*Aim of the exercise*
Search the data for the string "things", and report each line where it is found.

--------------------------------------------------

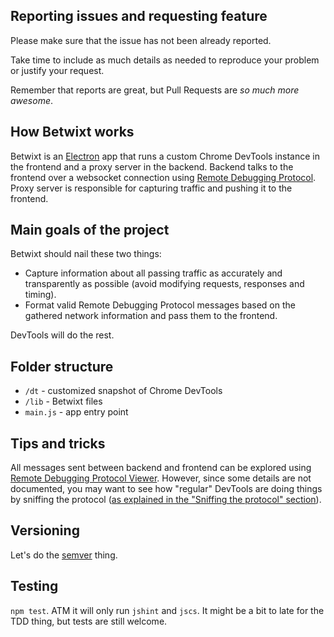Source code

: ## Reporting issues and requesting feature

Please make sure that the issue has not been already reported.

Take time to include as much details as needed to reproduce your problem or justify your request.

Remember that reports are great, but Pull Requests are *so much more awesome*.

## How Betwixt works

Betwixt is an [Electron](http://electron.atom.io/) app that runs a custom Chrome DevTools instance in the frontend and a proxy server in the backend. Backend talks to the frontend over a websocket connection using [Remote Debugging Protocol](https://developer.chrome.com/devtools/docs/debugger-protocol). Proxy server is responsible for capturing traffic and pushing it to the frontend.

## Main goals of the project

Betwixt should nail these two things:

- Capture information about all passing traffic as accurately and transparently as possible (avoid modifying requests, responses and timing).
- Format valid Remote Debugging Protocol messages based on the gathered network information and pass them to the frontend.

DevTools will do the rest.

## Folder structure

- `/dt` - customized snapshot of Chrome DevTools
- `/lib` - Betwixt files
- `main.js` - app entry point

## Tips and tricks

All messages sent between backend and frontend can be explored using [Remote Debugging Protocol Viewer](https://chromedevtools.github.io/debugger-protocol-viewer/). However, since some details are not documented, you may want to see how "regular" DevTools are doing things by sniffing the protocol ([as explained in the "Sniffing the protocol" section](https://developer.chrome.com/devtools/docs/debugger-protocol)).

## Versioning

Let's do the [semver](http://semver.org/) thing.

## Testing

`npm test`. ATM it will only run `jshint` and `jscs`. It might be a bit to late for the TDD thing, but tests are still welcome.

--------------------------------------------------

*Answer section*
Betwixt should nail these two things:
All messages sent between backend and frontend can be explored using [Remote Debugging Protocol Viewer](https://chromedevtools.github.io/debugger-protocol-viewer/). However, since some details are not documented, you may want to see how "regular" DevTools are doing things by sniffing the protocol ([as explained in the "Sniffing the protocol" section](https://developer.chrome.com/devtools/docs/debugger-protocol)).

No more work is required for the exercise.